Chapter 6: Reading and Storytelling: The Vietnam War
“That’s what a story does… You make the dead talk.”
War writers like Tim O’Brien and Bobbie Ann Mason use fiction to re-create a “hard and exact truth”. O’Brien’s work reveals that “true” war stories are not about what happened, but what “seemed to happen,” transforming memory into “living moments.”. Storytelling becomes a form of “sorcery” that preserves the dead, allowing survivors to achieve personal regeneration by “bringing the dead home.”.
Chapter Key Points:
- Fact vs. emotional truth.
- Making the dead speak.
- Fiction as cultural survival.
Chapter 7: Epilogue: An Extended Map Reading
“Writing is not a search for explanations but a ramble in quest of what informs a place.”
Durante concludes by linking writing with the act of traveling, using William Least Heat-Moon’s work as a “deep map.”. He advocates for a “self-reflexive” approach to education, where students investigate “how and why we read.”. The book ends by reminding us that reading is the foundation for experiencing “genuine otherness and difference,” helping us survive by connecting us to the “great reticulum” of our past.
Chapter Key Points:
- Writing as map-making.
- Context is teaching’s cornerstone.
- Reading as experiencing otherness.
10 Notable Quotes
- “The contemporary addict turns to the short story to find himself.”
- “The power of the storyteller to create art out of life… is the story’s real subject.”
- “Consciousness is an aspect of reality and reality itself is provisional.”
- “No one is entirely powerless over the messages that traverse and position him.”

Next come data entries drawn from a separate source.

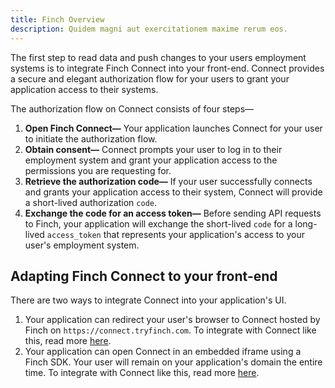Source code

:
 ```yaml
---
title: Finch Overview
description: Quidem magni aut exercitationem maxime rerum eos.
---
```


The first step to read data and push changes to your users employment systems is to integrate Finch Connect into your front-end. Connect provides a secure and elegant authorization flow for your users to grant your application access to their systems.

The authorization flow on Connect consists of four steps—

1. **Open Finch Connect—** Your application launches Connect for your user to initiate the authorization flow.
2. **Obtain consent—** Connect prompts your user to log in to their employment system and grant your application access to the permissions you are requesting for.
3. **Retrieve the authorization code—** If your user successfully connects and grants your application access to their system, Connect will provide a short-lived authorization `code`.
4. **Exchange the code for an access token—** Before sending API requests to Finch, your application will exchange the short-lived `code` for a long-lived `access_token` that represents your application's access to your user's employment system.

## Adapting Finch Connect to your front-end

There are two ways to integrate Connect into your application's UI.

1. Your application can redirect your user's browser to Connect hosted by Finch on `https://connect.tryfinch.com`. To integrate with Connect like this, read more [here](./Redirect-to-Connect.md).
2. Your application can open Connect in an embedded iframe using a Finch SDK. Your user will remain on your application's domain the entire time. To integrate with Connect like this, read more [here](/docs/embed-finch-connect).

- “The world offers itself not as a fully realized datum but as a potential to be activated.”
- “Memory… is the origin of storytelling.”
- “Writing is an act of expressed moral responsibility.”
- “The self is a story: our individual, brief place in history is compounded of stories.”
- “Stories can save us.”
- “Reading will contextualize our lives, will show us, even allow us to experience genuine otherness and difference.”
About the Author
Robert Durante is a literary critic and scholar specializing in contemporary American fiction and postmodern theory. His work focuses on the “relational process” between the text and the world, arguing that reading is an active, performative event. Educated at SUNY Buffalo under mentors like Mark Shechner, Durante’s style is marked by a meticulous and thorough approach to editing and literary analysis. He has made significant contributions to the study of “neo-realism” and the way narrative landscapes provide “historical authenticity” in modern literature. His major works explore the delicate balance between the “loss” common in postmodernism and the “healing” power of storytelling.
How to Use This Book
Practice “recursive reading” by tracing recurring motifs backward and forward. View yourself as a “symbolic author,” using these narratives to “proofread” your own life and find stability amidst cultural fragmentation.
Conclusion
Robert Durante’s The Dialectic of Self and Story proves that in our “slippery, protean world,” we are the stories we tell. By bridging the gap between realism and postmodernism, we can transform our “insomniac voids” into sites of profound connection and transcendence. Don’t let your history be a “blank text”—pick up your pencil today and start drawing your own “deep map” toward self-discovery!.